While the Ghana Maritime Authority has confirmed that the Convention – C.188 has been assented and laid before Parliament for consideration, processes to facilitate speedy ratification are yet to be done.

Touching on the need for the Convention which is currently before Parliament to be ratified for implementation, National Project Officer of the International Labour Office (ILO), Emmanuel Kwame Mensah told GhanaWeb that it will advance efforts to deal with issues of forced labour among fishers.

“When the convention is ratified then it can be translated into a framework for implementation and we encourage that no hindrances or impediments are put in this part so that all the parties supposed to help implement this convention when its ratified will be given the necessary support in terms of logistics.

“The expectation is that after the ratification, now you have a national law that contextualizes the ratification because the context of countries differ from one country to the other. The conventions are very general although they provide some international standards,” he noted.

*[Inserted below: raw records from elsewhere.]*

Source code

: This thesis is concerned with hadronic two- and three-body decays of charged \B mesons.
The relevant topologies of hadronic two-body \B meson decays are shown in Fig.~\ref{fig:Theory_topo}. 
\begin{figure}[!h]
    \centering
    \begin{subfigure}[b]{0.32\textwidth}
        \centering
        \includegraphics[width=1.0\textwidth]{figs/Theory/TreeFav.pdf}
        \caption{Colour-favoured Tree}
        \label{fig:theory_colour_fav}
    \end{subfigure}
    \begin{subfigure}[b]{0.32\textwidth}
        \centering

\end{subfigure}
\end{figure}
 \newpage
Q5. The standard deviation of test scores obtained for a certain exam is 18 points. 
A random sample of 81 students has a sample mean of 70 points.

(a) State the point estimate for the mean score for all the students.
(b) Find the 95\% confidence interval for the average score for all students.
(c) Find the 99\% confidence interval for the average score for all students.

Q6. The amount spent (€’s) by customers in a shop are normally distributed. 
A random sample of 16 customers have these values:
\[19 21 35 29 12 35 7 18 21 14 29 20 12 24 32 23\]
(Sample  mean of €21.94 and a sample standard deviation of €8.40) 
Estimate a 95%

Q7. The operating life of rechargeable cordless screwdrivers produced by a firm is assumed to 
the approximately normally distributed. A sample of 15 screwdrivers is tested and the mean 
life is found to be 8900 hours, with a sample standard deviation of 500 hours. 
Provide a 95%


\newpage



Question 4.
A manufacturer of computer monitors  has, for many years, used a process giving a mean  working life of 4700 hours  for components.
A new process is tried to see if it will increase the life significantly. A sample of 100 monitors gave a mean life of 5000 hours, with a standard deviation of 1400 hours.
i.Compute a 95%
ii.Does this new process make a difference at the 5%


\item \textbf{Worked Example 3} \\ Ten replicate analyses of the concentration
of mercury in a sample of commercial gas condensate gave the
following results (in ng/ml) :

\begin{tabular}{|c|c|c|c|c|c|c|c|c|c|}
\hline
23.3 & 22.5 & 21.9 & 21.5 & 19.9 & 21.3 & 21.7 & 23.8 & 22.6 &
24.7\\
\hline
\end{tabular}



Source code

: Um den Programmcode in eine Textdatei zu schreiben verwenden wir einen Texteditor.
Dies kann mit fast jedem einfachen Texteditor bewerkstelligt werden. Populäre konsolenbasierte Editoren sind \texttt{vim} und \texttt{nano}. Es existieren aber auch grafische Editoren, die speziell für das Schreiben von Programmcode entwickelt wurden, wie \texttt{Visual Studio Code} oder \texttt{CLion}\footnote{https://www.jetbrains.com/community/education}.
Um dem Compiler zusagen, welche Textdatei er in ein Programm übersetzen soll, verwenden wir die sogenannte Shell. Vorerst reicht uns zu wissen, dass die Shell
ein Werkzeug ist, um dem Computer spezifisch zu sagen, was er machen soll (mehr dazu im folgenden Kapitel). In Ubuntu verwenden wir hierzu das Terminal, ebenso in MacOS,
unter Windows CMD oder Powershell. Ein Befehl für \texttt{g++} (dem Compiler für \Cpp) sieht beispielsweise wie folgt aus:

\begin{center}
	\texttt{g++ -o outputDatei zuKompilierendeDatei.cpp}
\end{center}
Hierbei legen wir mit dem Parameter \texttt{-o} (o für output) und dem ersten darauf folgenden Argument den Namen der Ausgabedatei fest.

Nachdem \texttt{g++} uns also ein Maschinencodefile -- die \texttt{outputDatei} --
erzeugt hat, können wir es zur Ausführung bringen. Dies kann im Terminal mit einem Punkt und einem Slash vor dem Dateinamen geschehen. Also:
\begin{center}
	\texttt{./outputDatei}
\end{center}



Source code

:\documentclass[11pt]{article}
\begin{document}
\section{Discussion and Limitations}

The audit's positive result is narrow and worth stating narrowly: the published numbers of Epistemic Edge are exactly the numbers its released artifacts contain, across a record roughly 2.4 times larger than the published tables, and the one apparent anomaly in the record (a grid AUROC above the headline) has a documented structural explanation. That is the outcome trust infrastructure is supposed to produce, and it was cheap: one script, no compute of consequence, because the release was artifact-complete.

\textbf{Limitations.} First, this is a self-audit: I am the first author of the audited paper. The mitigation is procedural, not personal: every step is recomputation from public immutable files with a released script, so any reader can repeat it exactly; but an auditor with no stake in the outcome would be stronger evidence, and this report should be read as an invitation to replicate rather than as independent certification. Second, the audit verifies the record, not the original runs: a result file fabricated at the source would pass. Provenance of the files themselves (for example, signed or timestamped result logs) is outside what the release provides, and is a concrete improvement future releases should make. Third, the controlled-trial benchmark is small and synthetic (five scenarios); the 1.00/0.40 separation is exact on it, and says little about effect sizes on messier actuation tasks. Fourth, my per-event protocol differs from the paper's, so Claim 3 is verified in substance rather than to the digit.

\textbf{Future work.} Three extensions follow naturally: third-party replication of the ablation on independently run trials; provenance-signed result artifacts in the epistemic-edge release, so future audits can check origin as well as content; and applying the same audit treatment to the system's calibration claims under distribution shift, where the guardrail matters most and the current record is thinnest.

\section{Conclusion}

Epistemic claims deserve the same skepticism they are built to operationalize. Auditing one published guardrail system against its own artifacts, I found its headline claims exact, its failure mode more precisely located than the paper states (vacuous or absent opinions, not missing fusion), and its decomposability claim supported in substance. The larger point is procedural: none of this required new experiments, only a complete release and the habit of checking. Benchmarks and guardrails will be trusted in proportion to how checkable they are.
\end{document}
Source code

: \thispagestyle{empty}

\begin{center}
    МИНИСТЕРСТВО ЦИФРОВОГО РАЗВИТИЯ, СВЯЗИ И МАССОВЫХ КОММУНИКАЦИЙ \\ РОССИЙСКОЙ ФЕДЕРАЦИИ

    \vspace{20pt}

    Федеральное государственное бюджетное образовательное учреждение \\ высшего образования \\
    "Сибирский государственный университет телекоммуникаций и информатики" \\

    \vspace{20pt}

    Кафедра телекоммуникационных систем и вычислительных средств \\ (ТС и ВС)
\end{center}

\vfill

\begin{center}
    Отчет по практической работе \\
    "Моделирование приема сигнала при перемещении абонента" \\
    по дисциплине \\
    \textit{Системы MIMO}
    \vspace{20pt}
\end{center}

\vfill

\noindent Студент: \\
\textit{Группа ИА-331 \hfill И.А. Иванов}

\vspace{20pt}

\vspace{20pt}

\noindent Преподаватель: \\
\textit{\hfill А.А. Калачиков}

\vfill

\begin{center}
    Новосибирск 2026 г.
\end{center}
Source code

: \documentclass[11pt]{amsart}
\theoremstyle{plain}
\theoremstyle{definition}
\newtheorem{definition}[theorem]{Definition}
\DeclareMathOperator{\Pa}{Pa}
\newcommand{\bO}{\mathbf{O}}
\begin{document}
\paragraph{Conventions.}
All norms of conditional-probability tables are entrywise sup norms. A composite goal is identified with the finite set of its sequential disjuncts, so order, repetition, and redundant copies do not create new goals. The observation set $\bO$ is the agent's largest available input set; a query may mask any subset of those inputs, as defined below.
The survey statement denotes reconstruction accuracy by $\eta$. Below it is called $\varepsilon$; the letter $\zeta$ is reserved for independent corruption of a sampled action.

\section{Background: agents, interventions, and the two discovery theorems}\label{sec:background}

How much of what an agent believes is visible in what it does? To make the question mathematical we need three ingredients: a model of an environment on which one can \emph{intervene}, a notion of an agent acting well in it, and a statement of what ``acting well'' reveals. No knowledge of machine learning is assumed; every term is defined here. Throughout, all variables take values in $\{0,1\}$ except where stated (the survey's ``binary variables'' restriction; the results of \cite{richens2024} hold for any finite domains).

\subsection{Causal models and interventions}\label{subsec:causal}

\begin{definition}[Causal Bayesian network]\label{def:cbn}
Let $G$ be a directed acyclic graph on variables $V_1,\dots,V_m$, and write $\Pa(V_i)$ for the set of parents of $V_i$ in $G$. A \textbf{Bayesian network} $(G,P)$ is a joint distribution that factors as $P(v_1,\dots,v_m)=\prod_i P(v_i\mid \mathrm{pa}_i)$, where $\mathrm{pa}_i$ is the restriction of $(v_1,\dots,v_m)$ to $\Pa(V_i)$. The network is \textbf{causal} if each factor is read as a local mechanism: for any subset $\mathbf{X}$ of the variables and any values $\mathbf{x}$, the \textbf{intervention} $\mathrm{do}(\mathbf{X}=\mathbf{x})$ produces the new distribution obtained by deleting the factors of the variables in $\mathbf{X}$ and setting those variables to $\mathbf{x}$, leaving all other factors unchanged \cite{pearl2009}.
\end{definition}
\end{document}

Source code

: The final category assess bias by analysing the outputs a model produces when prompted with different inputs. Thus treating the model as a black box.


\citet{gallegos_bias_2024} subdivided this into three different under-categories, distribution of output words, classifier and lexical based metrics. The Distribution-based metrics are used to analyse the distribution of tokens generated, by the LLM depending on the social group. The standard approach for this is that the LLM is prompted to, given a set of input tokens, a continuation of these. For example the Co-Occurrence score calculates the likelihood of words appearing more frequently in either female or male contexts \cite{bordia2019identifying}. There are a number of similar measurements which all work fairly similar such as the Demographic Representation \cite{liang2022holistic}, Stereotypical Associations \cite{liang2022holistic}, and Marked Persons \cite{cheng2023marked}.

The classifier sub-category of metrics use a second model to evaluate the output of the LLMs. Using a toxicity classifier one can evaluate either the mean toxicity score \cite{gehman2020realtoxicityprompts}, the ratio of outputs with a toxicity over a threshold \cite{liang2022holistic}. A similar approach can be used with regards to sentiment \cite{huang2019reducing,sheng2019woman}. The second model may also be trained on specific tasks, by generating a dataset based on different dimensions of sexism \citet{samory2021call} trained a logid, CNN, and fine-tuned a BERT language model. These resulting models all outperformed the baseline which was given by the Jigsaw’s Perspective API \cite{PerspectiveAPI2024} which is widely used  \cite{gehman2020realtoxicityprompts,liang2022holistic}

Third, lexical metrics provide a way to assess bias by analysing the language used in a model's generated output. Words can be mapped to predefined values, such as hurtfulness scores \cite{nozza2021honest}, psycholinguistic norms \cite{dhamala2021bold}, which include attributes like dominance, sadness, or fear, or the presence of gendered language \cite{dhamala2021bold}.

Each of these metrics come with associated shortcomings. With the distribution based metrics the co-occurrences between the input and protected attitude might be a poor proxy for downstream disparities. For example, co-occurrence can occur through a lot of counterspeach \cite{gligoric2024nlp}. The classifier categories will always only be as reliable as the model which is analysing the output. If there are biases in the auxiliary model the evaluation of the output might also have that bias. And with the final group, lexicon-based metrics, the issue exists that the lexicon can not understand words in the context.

Mr. Mensah further added that authorization of the Convention will provide the necessary logistics for various stakeholders to work and ultimately lead to measurable results.

“Although we know that ratification is not the final bit, ratification provides an impetus, for actual work to be done to deal with issues of forced labour and provide a decent working environment for our fishers.

“For example, in the fishing sector, there are a number of players; the fisheries ministry, labour ministry, you have the maritime authority who in the context of the country should have the leading mandate to do this inspection,” he said.


“You need to talk about the kind of logistics, resources they need to carry out their work, do they have it? Are the personnel available? Are they well-trained? Properly distributed in the areas where work is needed to be done,” he added.

Mr. Mensah spoke on the sidelines of a 2-day training held in Accra, in partnership with the Fisheries Committee for the West Central Gulf of Guinea (FCWC) for journalists nationwide.

The workshop, among other things, focused on target 8.7 of the Sustainable Development Goals (SDG) 8 which calls on countries to take immediate action against decent work deficits that are an affront to the fundamental principles and rights at work.


Ghana has ratified the Labour Inspection Convention, 1947 (no 81), the Tripartite Consultation (International Labour Standards) Convention, 1976 (no 144) as well as a number of technical Conventions.

Two fundamental Conventions; C155 (Occupational Safety and Health Convention, 1981) and C187 (Promotional Framework for Occupational Safety and Health Convention, 2006) remain unratified.

While these are undeniably central to the achievement of the ILO’s goals to promote decent work and protect individuals, specific Conventions which focus on forced labour in the marine fisheries sector also need to be ratified.